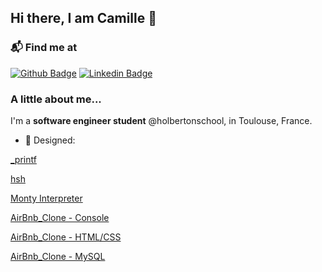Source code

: ## Hi there, I am Camille 👋

### 📬 Find me at
[![Github Badge](http://img.shields.io/badge/-Github-black?style=flat-square&logo=github&link=https://github.com/soniangn/)](https://github.com/CamilleFavriel/) 
[![Linkedin Badge](https://img.shields.io/badge/-LinkedIn-blue?style=flat-square&logo=Linkedin&logoColor=white&link=https://https://www.linkedin.com/in/camille-favriel/)](https://www.linkedin.com/in/camille-favriel)

### A little about me...
I'm a **software engineer student** @holbertonschool, in Toulouse, France.

- 💅 Designed: 

[_printf](https://github.com/AymericLPR/holbertonschool-printf)

[hsh](https://github.com/HugoCLI/holbertonschool-simple_shell)

[Monty Interpreter](https://github.com/PhYdrogen/holbertonschool-monty)

[AirBnb_Clone - Console](https://github.com/Kiki3165/holbertonschool-AirBnB_clone)

[AirBnb_Clone - HTML/CSS](https://github.com/CamilleFavriel/holbertonschool-AirBnB_clone)

[AirBnb_Clone - MySQL](https://github.com/adamdiallo2k/holbertonschool-AirBnB_clone_v2)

▶ **What is required**
Go through the records and count the lines that include "flat", then give only that number.

▶ **Solution to this task**
2